> What you will do:
From the records below, transcribe only the lines running from the one with "#### 10.4 学習を続けるためのリソース" through the one with "#### 10.4.3 コミュニティとイベント". Keep both of those end lines.

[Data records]
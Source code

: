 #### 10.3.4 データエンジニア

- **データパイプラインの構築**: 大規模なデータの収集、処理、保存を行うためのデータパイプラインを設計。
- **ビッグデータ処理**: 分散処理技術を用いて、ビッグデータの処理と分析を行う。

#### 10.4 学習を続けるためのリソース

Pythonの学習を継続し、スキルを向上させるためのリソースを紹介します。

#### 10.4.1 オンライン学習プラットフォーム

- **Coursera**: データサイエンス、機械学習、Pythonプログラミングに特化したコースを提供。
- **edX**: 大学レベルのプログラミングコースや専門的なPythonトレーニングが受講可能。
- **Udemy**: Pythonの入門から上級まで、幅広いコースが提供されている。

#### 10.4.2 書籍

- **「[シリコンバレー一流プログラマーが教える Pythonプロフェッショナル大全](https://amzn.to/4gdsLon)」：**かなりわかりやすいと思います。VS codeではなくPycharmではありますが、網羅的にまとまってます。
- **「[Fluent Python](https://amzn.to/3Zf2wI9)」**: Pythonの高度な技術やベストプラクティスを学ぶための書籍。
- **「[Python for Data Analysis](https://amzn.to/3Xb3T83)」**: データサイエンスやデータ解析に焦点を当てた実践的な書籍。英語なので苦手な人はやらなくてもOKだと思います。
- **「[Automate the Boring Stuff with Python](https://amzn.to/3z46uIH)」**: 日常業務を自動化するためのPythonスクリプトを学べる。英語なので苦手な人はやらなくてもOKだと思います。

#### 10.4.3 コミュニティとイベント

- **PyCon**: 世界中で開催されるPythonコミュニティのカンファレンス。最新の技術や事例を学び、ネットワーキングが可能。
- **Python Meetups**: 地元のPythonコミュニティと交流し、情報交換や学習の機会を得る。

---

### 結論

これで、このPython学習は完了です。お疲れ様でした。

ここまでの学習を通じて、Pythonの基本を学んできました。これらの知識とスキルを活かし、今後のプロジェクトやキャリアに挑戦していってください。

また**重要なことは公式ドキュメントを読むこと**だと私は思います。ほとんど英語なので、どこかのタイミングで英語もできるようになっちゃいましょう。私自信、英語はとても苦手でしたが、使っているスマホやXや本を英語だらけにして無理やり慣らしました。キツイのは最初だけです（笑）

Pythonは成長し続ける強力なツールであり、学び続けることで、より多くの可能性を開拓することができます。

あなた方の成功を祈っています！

> Answer:
#### 10.4 学習を続けるためのリソース

Pythonの学習を継続し、スキルを向上させるためのリソースを紹介します。

#### 10.4.1 オンライン学習プラットフォーム

- **Coursera**: データサイエンス、機械学習、Pythonプログラミングに特化したコースを提供。
- **edX**: 大学レベルのプログラミングコースや専門的なPythonトレーニングが受講可能。
- **Udemy**: Pythonの入門から上級まで、幅広いコースが提供されている。

#### 10.4.2 書籍

- **「[シリコンバレー一流プログラマーが教える Pythonプロフェッショナル大全](https://amzn.to/4gdsLon)」：**かなりわかりやすいと思います。VS codeではなくPycharmではありますが、網羅的にまとまってます。
- **「[Fluent Python](https://amzn.to/3Zf2wI9)」**: Pythonの高度な技術やベストプラクティスを学ぶための書籍。
- **「[Python for Data Analysis](https://amzn.to/3Xb3T83)」**: データサイエンスやデータ解析に焦点を当てた実践的な書籍。英語なので苦手な人はやらなくてもOKだと思います。
- **「[Automate the Boring Stuff with Python](https://amzn.to/3z46uIH)」**: 日常業務を自動化するためのPythonスクリプトを学べる。英語なので苦手な人はやらなくてもOKだと思います。

#### 10.4.3 コミュニティとイベント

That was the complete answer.